Attention Configuration¶
spectrans.config.layers.attention ¶
Configuration models for attention layer components.
This module provides Pydantic models for validating and typing configuration data used to construct attention layers in spectrans.
Classes:
| Name | Description |
|---|---|
SpectralAttentionConfig |
Configuration for Spectral Attention layer with Random Fourier Features. |
LSTAttentionConfig |
Configuration for Linear Spectral Transform Attention layer. |
DCTAttentionConfig |
Configuration for DCT-based attention layer. |
HadamardAttentionConfig |
Configuration for Hadamard-based attention layer. |
MixedTransformAttentionConfig |
Configuration for mixed transform attention layer. |
Notes
All configuration models use Pydantic v2 BaseModel for validation and type safety.
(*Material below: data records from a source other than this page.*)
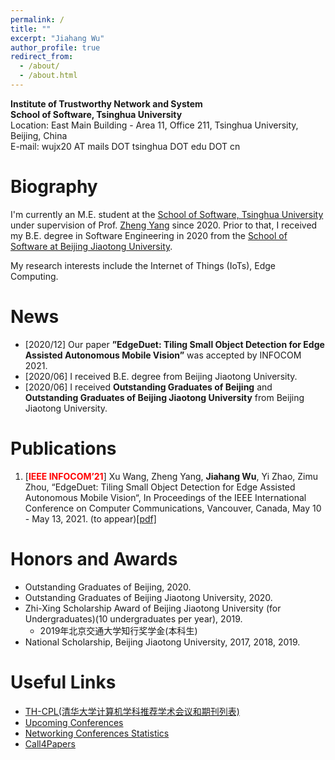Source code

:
 ```yaml
---
permalink: /
title: ""
excerpt: "Jiahang Wu"
author_profile: true
redirect_from: 
  - /about/
  - /about.html
---
```


**Institute of Trustworthy Network and System**   
**School of Software, Tsinghua University**  
Location: East Main Building - Area 11, Office 211, Tsinghua University, Beijing, China  
E-mail:  wujx20 AT mails DOT tsinghua DOT edu DOT cn

Biography
======
I'm currently an M.E. student at the [School of Software, Tsinghua University](http://www.thss.tsinghua.edu.cn/) under supervision of Prof. [Zheng Yang](http://tns.thss.tsinghua.edu.cn/~yangzheng/) since 2020. Prior to that, I received my B.E. degree in Software Engineering in 2020 from the [School of Software at Beijing Jiaotong University](http://sse.bjtu.edu.cn/cms/).  
  
My research interests include the Internet of Things (IoTs), Edge Computing.

News
======
- [2020/12] Our paper **”EdgeDuet: Tiling Small Object Detection for Edge Assisted Autonomous Mobile Vision”** was accepted by INFOCOM 2021.
- [2020/06] I received B.E. degree from Beijing Jiaotong University.
- [2020/06] I received **Outstanding Graduates of Beijing** and **Outstanding Graduates of  Beijing Jiaotong University** from Beijing Jiaotong University.

Publications
======
1. [<span style="color: red;font-weight: bold;">IEEE INFOCOM’21</span>] Xu Wang, Zheng Yang, **Jiahang Wu**, Yi Zhao, Zimu Zhou, “EdgeDuet: Tiling Small Object Detection for Edge Assisted Autonomous Mobile Vision“, In Proceedings of the IEEE International Conference on Computer Communications, Vancouver, Canada, May 10 - May 13, 2021. (to appear)[\[pdf\]]()

Honors and Awards
======
- Outstanding Graduates of Beijing, 2020.
- Outstanding Graduates of  Beijing Jiaotong University, 2020.
- Zhi-Xing Scholarship Award of Beijing Jiaotong University (for Undergraduates)(10 undergraduates per year), 2019.
  -  2019年北京交通大学知行奖学金(本科生)
- National Scholarship, Beijing Jiaotong University, 2017, 2018, 2019.

Useful Links
======
- [TH-CPL(清华大学计算机学科推荐学术会议和期刊列表)](https://github.com/bugaosuni59/TH-CPL)
- [Upcoming Conferences](http://ct.cswu.me/)
- [Networking Conferences Statistics](https://sites.cs.ucsb.edu/~almeroth/conf/stats/)
- [Call4Papers](http://www.call4papers.cn:8080/index.html)



<script type='text/javascript' id='clustrmaps' src='//cdn.clustrmaps.com/map_v2.js?cl=080808&w=371&t=tt&d=okppUMA7AVqzrsahhFa_0onwFr5jB-AB3jj1lgRdbp8&co=ffffff&cmo=3acc3a&cmn=ff5353&ct=808080'></script>
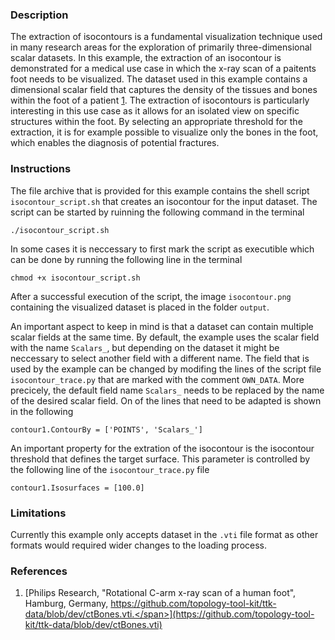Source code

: ### Description ###
The extraction of isocontours is a fundamental visualization technique used in many research areas for the exploration of primarily three-dimensional scalar datasets.
In this example, the extraction of an isocontour is demonstrated for a medical use case in which the x-ray scan of a paitents foot needs to be visualized.
The dataset used in this example contains a dimensional scalar field that captures the density of the tissues and bones within the foot of a patient [1](#reference_dataset).
The extraction of isocontours is particularly interesting in this use case as it allows for an isolated view on specific structures within the foot.
By selecting an appropriate threshold for the extraction, it is for example possible to visualize only the bones in the foot, which enables the diagnosis of potential fractures.

### Instructions ###
The file archive that is provided for this example contains the shell script `isocontour_script.sh` that creates an isocontour for the input dataset.
The script can be started by ruinning the following command in the terminal
```
./isocontour_script.sh
```
In some cases it is neccessary to first mark the script as executible which can be done by running the following line in the terminal
```
chmod +x isocontour_script.sh
```
After a successful execution of the script, the image `isocontour.png` containing the visualized dataset is placed in the folder `output`.

An important aspect to keep in mind is that a dataset can contain multiple scalar fields at the same time.
By default, the example uses the scalar field with the name `Scalars_`, but depending on the dataset it might be neccessary to select another field with a different name.
The field that is used by the example can be changed by modifing the lines of the script file `isocontour_trace.py` that are marked with the comment `OWN_DATA`.
More precicely, the default field name `Scalars_` needs to be replaced by the name of the desired scalar field.
On of the lines that need to be adapted is shown in the following 
```
contour1.ContourBy = ['POINTS', 'Scalars_']
```

An important property for the extration of the isocontour is the isocontour threshold that defines the target surface.
This parameter is controlled by the following line of the `isocontour_trace.py` file
```
contour1.Isosurfaces = [100.0]
```

### Limitations ###
Currently this example only accepts dataset in the `.vti` file format as other formats would required wider changes to the loading process.

### References ###
1. [<span id="reference_dataset">Philips Research, "Rotational C-arm x-ray scan of a human foot", Hamburg, Germany, https://github.com/topology-tool-kit/ttk-data/blob/dev/ctBones.vti.</span>](https://github.com/topology-tool-kit/ttk-data/blob/dev/ctBones.vti)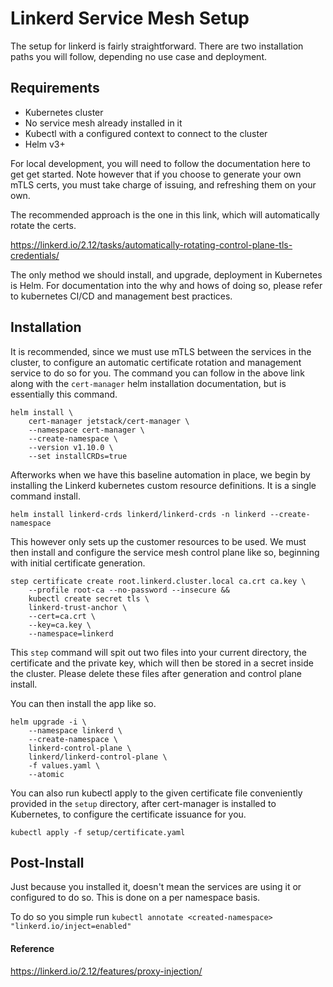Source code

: # Linkerd Service Mesh Setup

The setup for linkerd is fairly straightforward. There are two installation paths you will follow, depending no use case and deployment.

## Requirements
- Kubernetes cluster
- No service mesh already installed in it
- Kubectl with a configured context to connect to the cluster
- Helm v3+

For local development, you will need to follow the documentation here to get get started. Note however that if you choose to generate your own mTLS certs, you must take charge of issuing, and refreshing them on your own.

The recommended approach is the one in this link, which will automatically rotate the certs.

https://linkerd.io/2.12/tasks/automatically-rotating-control-plane-tls-credentials/

The only method we should install, and upgrade, deployment in Kubernetes is Helm. For documentation into the why and hows of doing so, please refer to kubernetes CI/CD and management best practices.

## Installation

It is recommended, since we must use mTLS between the services in the cluster, to configure an automatic certificate rotation and management service to do so for you. The command you can follow in the above link along with the `cert-manager` helm installation documentation, but is essentially this command.

```
helm install \
    cert-manager jetstack/cert-manager \
    --namespace cert-manager \
    --create-namespace \
    --version v1.10.0 \
    --set installCRDs=true
```
Afterworks when we have this baseline automation in place, we begin by installing the Linkerd kubernetes custom resource definitions. It is a single command install.

```
helm install linkerd-crds linkerd/linkerd-crds -n linkerd --create-namespace 
```

This however only sets up the customer resources to be used. We must then install and configure the service mesh control plane like so, beginning with initial certificate generation.

```
step certificate create root.linkerd.cluster.local ca.crt ca.key \
    --profile root-ca --no-password --insecure &&
    kubectl create secret tls \
    linkerd-trust-anchor \
    --cert=ca.crt \
    --key=ca.key \
    --namespace=linkerd
```

This `step` command will spit out two files into your current directory, the certificate and the private key, which will then be stored in a secret inside the cluster. Please delete these files after generation and control plane install.

You can then install the app like so.

```
helm upgrade -i \
    --namespace linkerd \
    --create-namespace \
    linkerd-control-plane \
    linkerd/linkerd-control-plane \
    -f values.yaml \
    --atomic
```

You can also run kubectl apply to the given certificate file conveniently provided in the `setup` directory, after cert-manager is installed to Kubernetes, to configure the certificate issuance for you.

`kubectl apply -f setup/certificate.yaml`

## Post-Install

Just because you installed it, doesn't mean the services are using it or configured to do so. This is done on a per namespace basis.

To do so you simple run `kubectl annotate <created-namespace> "linkerd.io/inject=enabled"`

#### Reference
https://linkerd.io/2.12/features/proxy-injection/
Attention layer configurations inherit from AttentionLayerConfig in the parent core module.
Examples:
>>> from spectrans.config.layers.attention import SpectralAttentionConfig
>>> config = SpectralAttentionConfig(
... hidden_dim=768,
... num_heads=8,
... num_features=256
... )
>>> print(config.kernel_type)
'softmax'
Classes¶
SpectralAttentionConfig ¶
Bases: AttentionLayerConfig
Configuration for Spectral Attention with Random Fourier Features.
Attributes:
| Name | Type | Description |
|---|---|---|
num_features |
int | None
|
Number of random Fourier features, defaults to None (uses head_dim). |
kernel_type |
KernelType
|
Type of kernel ('gaussian' or 'softmax'), defaults to 'softmax'. |
use_orthogonal |
bool
|
Whether to use orthogonal random features, defaults to True. |
feature_redraw |
bool
|
Whether to redraw features during training, defaults to False. |
use_bias |
bool
|
Whether to use bias in projections, defaults to True. |
LSTAttentionConfig ¶
Bases: AttentionLayerConfig
Configuration for Linear Spectral Transform Attention.
Attributes:
| Name | Type | Description |
|---|---|---|
transform_type |
TransformLSTType
|
Type of spectral transform ('dct', 'dst', 'hadamard', 'mixed'), defaults to 'dct'. |
learnable_scale |
bool
|
Whether to use learnable diagonal scaling, defaults to True. |
normalize |
bool
|
Whether to normalize transform output, defaults to True. |
use_bias |
bool
|
Whether to use bias in projections, defaults to True. |
DCTAttentionConfig ¶
Bases: AttentionLayerConfig
Configuration for DCT-based attention layer.
Attributes:
| Name | Type | Description |
|---|---|---|
dct_type |
int
|
Type of DCT transform (typically 2), defaults to 2. |
learnable_scale |
bool
|
Whether to use learnable diagonal scaling, defaults to True. |
HadamardAttentionConfig ¶
Bases: AttentionLayerConfig
Configuration for Hadamard-based attention layer.
Attributes:
| Name | Type | Description |
|---|---|---|
scale_by_sqrt |
bool
|
Whether to scale by sqrt(n), defaults to True. |
learnable_scale |
bool
|
Whether to use learnable diagonal scaling, defaults to True. |
MixedTransformAttentionConfig ¶
Bases: AttentionLayerConfig
Configuration for mixed transform attention layer.
Attributes:
| Name | Type | Description |
|---|---|---|
use_fft |
bool
|
Whether to use FFT transforms, defaults to True. |
use_dct |
bool
|
Whether to use DCT transforms, defaults to True. |
use_hadamard |
bool
|
Whether to use Hadamard transforms, defaults to True. |
SpectralKernelAttentionConfig ¶
Bases: AttentionLayerConfig
Configuration for spectral kernel attention.
Attributes:
| Name | Type | Description |
|---|---|---|
kernel_type |
SpectralKernelType
|
Type of spectral kernel ('gaussian', 'polynomial', 'spectral'), defaults to 'gaussian'. |
rank |
int | None
|
Rank for low-rank approximation, defaults to None (uses min(64, head_dim)). |
num_features |
int | None
|
Number of features for approximation, defaults to None. |